Nuestra madre Gabriela

Eliseo Diego

 

A principio de 1905 cierta aldea chilena con el curioso nombre de la Compañía fue objeto de una visitación tan extraña como tremenda.

Nadie se dio mucha cuenta de quién llegaba, en un comienzo, a no ser los niños de la escuela, si bien frente a ellos asumió un aspecto de risueño esplendor que los demás no podrían ni siquiera imaginarse. Para unos y otros tratábase sencillamente de una muchacha alta y esbelta, casi rubia, taciturna, cuyos ojos verdes apenas conseguía velar el poderío, la fuerza primigenia que ardía detrás —así como debió arder la divinidad entre los ojos también claros de Palas. Decía llamarse Lucila Godoy —y era la nueva maestra rural.



Muy pronto iba el pueblo a saber, en la persona de uno de sus miembros más inconspicuos, hasta qué punto era peligrosa su cercanía. Se le encargó recoger periódicamente la correspondencia de la escuela en la estación del ferrocarril, y allí sus quietos ojos solemnes rodearon por primera vez a un joven empleado como tantos otros, feliz desde la punta de los zapatos de charol hasta el extremo del pelo reluciente. Todo cuanto conocemos de él nos hace pensar que su atractivo debió residir en su absoluta normalidad, en ser idéntico, hasta en el último pliegue, a cuanto joven galán paseaba las tardes de aquel tiempo. Para desdicha suya se le había acercado justamente lo opuesto de la norma; se le había acercado nada menos que la criatura por quien esperaban las tierras americanas desde hacía más de cuatrocientos años.

Unas relaciones siempre muy frágiles, paseos del novio con unas de las muchachas de “bien” del pueblo, un rompimiento cuya intensidad asusta a la madre de la llamada Lucila. Poco tiempo después el joven empleado de ferrocarriles anuncia su compromiso con la “otra” —la historia es moderadamente sórdida, como tantas y tantas— y, la víspera misma de sus bodas, la muerte violenta que irrumpe por la propia mano. Sin más explicaciones, echa añicos por la terrible proximidad de la visitación de la compañía.

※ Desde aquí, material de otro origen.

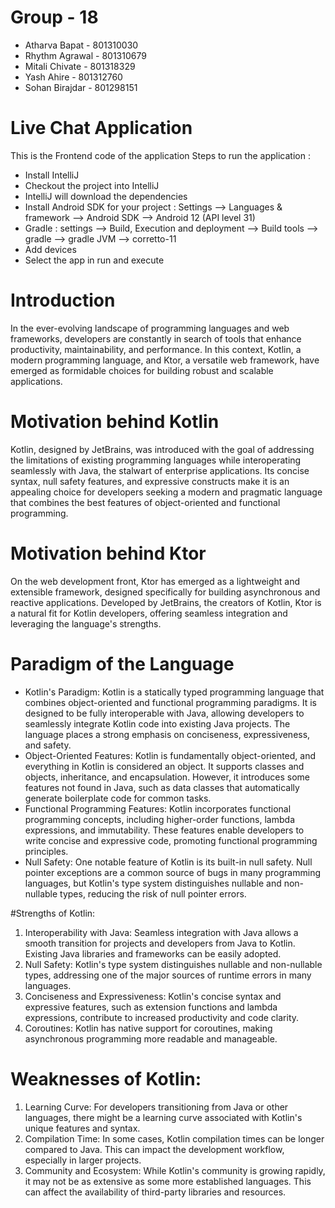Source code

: # Group - 18
- Atharva Bapat - 801310030
- Rhythm Agrawal - 801310679
- Mitali Chivate - 801318329
- Yash Ahire - 801312760
- Sohan Birajdar - 801298151

# Live Chat Application
This is the Frontend code of the application Steps to run the application :

- Install IntelliJ
- Checkout the project into IntelliJ
- IntelliJ will download the dependencies
- Install Android SDK for your project : Settings --> Languages & framework --> Android SDK --> Android 12 (API level 31)
- Gradle : settings --> Build,  Execution and deployment --> Build tools --> gradle --> gradle JVM --> corretto-11
- Add devices
- Select the app in run and execute

# Introduction 
In the ever-evolving landscape of programming languages and web frameworks, developers are
constantly in search of tools that enhance productivity, maintainability, and performance. In this
context, Kotlin, a modern programming language, and Ktor, a versatile web framework, have
emerged as formidable choices for building robust and scalable applications.

# Motivation behind Kotlin
Kotlin, designed by JetBrains, was introduced with the goal of addressing the limitations of
existing programming languages while interoperating seamlessly with Java, the stalwart of
enterprise applications. Its concise syntax, null safety features, and expressive constructs make
it is an appealing choice for developers seeking a modern and pragmatic language that combines
the best features of object-oriented and functional programming.

# Motivation behind Ktor
On the web development front, Ktor has emerged as a lightweight and extensible framework,
designed specifically for building asynchronous and reactive applications. Developed by
JetBrains, the creators of Kotlin, Ktor is a natural fit for Kotlin developers, offering seamless
integration and leveraging the language's strengths.

# Paradigm of the Language
- Kotlin's Paradigm: Kotlin is a statically typed programming language that combines
object-oriented and functional programming paradigms. It is designed to be fully interoperable
with Java, allowing developers to seamlessly integrate Kotlin code into existing Java projects.
The language places a strong emphasis on conciseness, expressiveness, and safety.
- Object-Oriented Features: Kotlin is fundamentally object-oriented, and everything in Kotlin is
considered an object. It supports classes and objects, inheritance, and encapsulation. However,
it introduces some features not found in Java, such as data classes that automatically generate
boilerplate code for common tasks.
- Functional Programming Features: Kotlin incorporates functional programming concepts,
including higher-order functions, lambda expressions, and immutability. These features enable
developers to write concise and expressive code, promoting functional programming principles.
- Null Safety: One notable feature of Kotlin is its built-in null safety. Null pointer exceptions are a
common source of bugs in many programming languages, but Kotlin's type system
distinguishes nullable and non-nullable types, reducing the risk of null pointer errors.

#Strengths of Kotlin:
1. Interoperability with Java: Seamless integration with Java allows a smooth transition
for projects and developers from Java to Kotlin. Existing Java libraries and frameworks
can be easily adopted.
2. Null Safety: Kotlin's type system distinguishes nullable and non-nullable types,
addressing one of the major sources of runtime errors in many languages.
3. Conciseness and Expressiveness: Kotlin's concise syntax and expressive features,
such as extension functions and lambda expressions, contribute to increased
productivity and code clarity.
4. Coroutines: Kotlin has native support for coroutines, making asynchronous
programming more readable and manageable.

# Weaknesses of Kotlin:
1. Learning Curve: For developers transitioning from Java or other languages, there might
be a learning curve associated with Kotlin's unique features and syntax.
2. Compilation Time: In some cases, Kotlin compilation times can be longer compared to
Java. This can impact the development workflow, especially in larger projects.
3. Community and Ecosystem: While Kotlin's community is growing rapidly, it may not be
as extensive as some more established languages. This can affect the availability of
third-party libraries and resources.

Este breve episodio resume la sola temporada que pasó Gabriela Mistral en el mundo de nuestras posibilidades comunes. Uno puede evitar un sentimiento de piedad por la pasión con que quiso ser nada más que Lucila Godoy, nacida en 1889, hija de un maestro tarambana que no se sentía muy obligado a su familia; por la pasión con que se soñó mujer de un hombre sin pretensiones y madre de varios hijos sonrosados y robustos. Pero está claro que no podía ser de otro modo. Está claro que su verdadero nombre era este de Gabriela Mistral que adoptó para hacer su poesía, compuesto por el nombre de un arcángel y el de una fuerza de la naturaleza —el viento que sopla de África sobre el valle de Ródano. Ella era desde siempre la mujer fuerte y grave que luego vimos vagar de una a otra de las tierras de América colmándoles el ansia que les veía de tenerla; la solitaria en todas partes, la apartada, la madre de solo el idioma nuestro. Verdaderamente es con una sonrisa compasiva como la imaginamos recorrer La Compañía esforzándose con qué buena voluntad por amoldarse a su Lucila Godoy —una muchacha como las otras.

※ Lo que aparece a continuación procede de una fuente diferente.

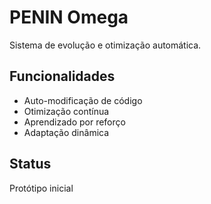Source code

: # PENIN Omega

Sistema de evolução e otimização automática.

## Funcionalidades
- Auto-modificação de código
- Otimização contínua
- Aprendizado por reforço
- Adaptação dinâmica

## Status
Protótipo inicial
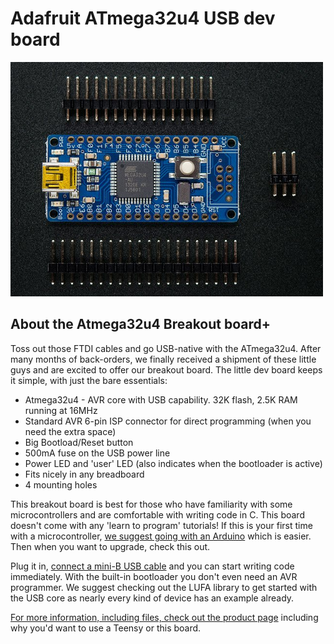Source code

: # Adafruit ATmega32u4 USB dev board

<a href="https://www.adafruit.com/product/296"><img src="assets/board.jpg?raw=true" width="500px"></a>

## About the Atmega32u4 Breakout board+

Toss out those FTDI cables and go USB-native with the ATmega32u4. After many months of back-orders, we finally received a shipment of these little guys and are excited to offer our breakout board. The little dev board keeps it simple, with just the bare essentials:

- Atmega32u4 - AVR core with USB capability. 32K flash, 2.5K RAM running at 16MHz
- Standard AVR 6-pin ISP connector for direct programming (when you need the extra space)
- Big Bootload/Reset button
- 500mA fuse on the USB power line
- Power LED and 'user' LED (also indicates when the bootloader is active)
- Fits nicely in any breadboard
- 4 mounting holes

This breakout board is best for those who have familiarity with some microcontrollers and are comfortable with writing code in C. This board doesn't come with any 'learn to program' tutorials! If this is your first time with a microcontroller, [we suggest going with an Arduino](https://www.adafruit.com/category/17) which is easier. Then when you want to upgrade, check this out.

Plug it in, [connect a mini-B USB cable](http://www.adafruit.com/products/260) and you can start writing code immediately. With the built-in bootloader you don't even need an AVR programmer. We suggest checking out the LUFA library to get started with the USB core as nearly every kind of device has an example already.

[For more information, including files, check out the product page](https://learn.adafruit.com/atmega32u4-breakout) including why you'd want to use a Teensy or this board.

Tan evidente es su importancia para el misterio de la expresión americana —para esa extraña necesidad que hasta las piedras tienen de reconocer en la palabra del hombre—, que parece fatuo todo intento de considerar su obra desde cualquier otro punto de vista. Su primer libro, Desolación, publicado en 1922 por iniciativa de don Federico de Onís —y para muchos el más hermoso de los que escribió—, tendrá entonces para nosotros el solo interés de iluminarnos cómo se ha ido gestando esta palabra suya que nos hacía una falta de hambre.

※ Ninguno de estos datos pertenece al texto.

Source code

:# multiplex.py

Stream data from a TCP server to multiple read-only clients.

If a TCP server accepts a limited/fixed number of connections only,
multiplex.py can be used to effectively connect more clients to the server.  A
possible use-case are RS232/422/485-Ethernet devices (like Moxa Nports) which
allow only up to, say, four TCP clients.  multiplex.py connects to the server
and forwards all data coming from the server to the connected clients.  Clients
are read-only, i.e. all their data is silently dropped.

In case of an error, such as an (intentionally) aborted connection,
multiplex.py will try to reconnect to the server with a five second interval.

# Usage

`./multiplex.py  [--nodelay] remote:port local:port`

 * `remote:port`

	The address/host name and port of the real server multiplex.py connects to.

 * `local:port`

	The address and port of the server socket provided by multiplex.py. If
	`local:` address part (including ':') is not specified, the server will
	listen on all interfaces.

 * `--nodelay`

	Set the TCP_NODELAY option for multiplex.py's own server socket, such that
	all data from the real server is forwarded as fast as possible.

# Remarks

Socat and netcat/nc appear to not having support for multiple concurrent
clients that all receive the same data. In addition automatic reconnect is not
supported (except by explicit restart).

Dos versos desnudos, escuetos, debieran abrir nuestra selección como irrumpiendo en un absoluto silencio expectante: “Del nicho helado en que los hombres te pusieron, te bajaré a la tierra humilde y soleada.” Tal es el comienzo de los “Sonetos de la Muerte”, centro de la desolación que da título a aquel libro, y en la autoridad irrecusable del arranque en su lanzar el primer verso desde una preposición, brutalmente; en las palabras escogidas, donde hasta los adjetivos están hechos al roce de la mano; y el rumor general, no literario, no trabajado, reconocemos ya la voz que servirá para nombrar las materias del mundo que la estaban anhelando. Más que un libro orgánicamente concebido, Desolación es una recopilación de los poemas escritos hasta aquella fecha, entre los que ocupan un lugar prominente los dedicados a la trágica historia de Lucila Godoy; y uno se pregunta si el interés de estos permitió entonces ver el abismo que comenzaba a separar la cuidada retórica de “El pensador de Rodin” o la maestría de “Ruth”, de la voluntaria imperfección de los sonetos. Si al fin nos decidimos a incluir algunas de las composiciones anteriores, es para que se vea cómo Gabriela Mistral pudo haber sido una poeta excelente, dueña de sus recursos, a no haber estado tan atenta al instinto que la apartaba de la historia de la literatura para incorporarla a la historia de la lengua.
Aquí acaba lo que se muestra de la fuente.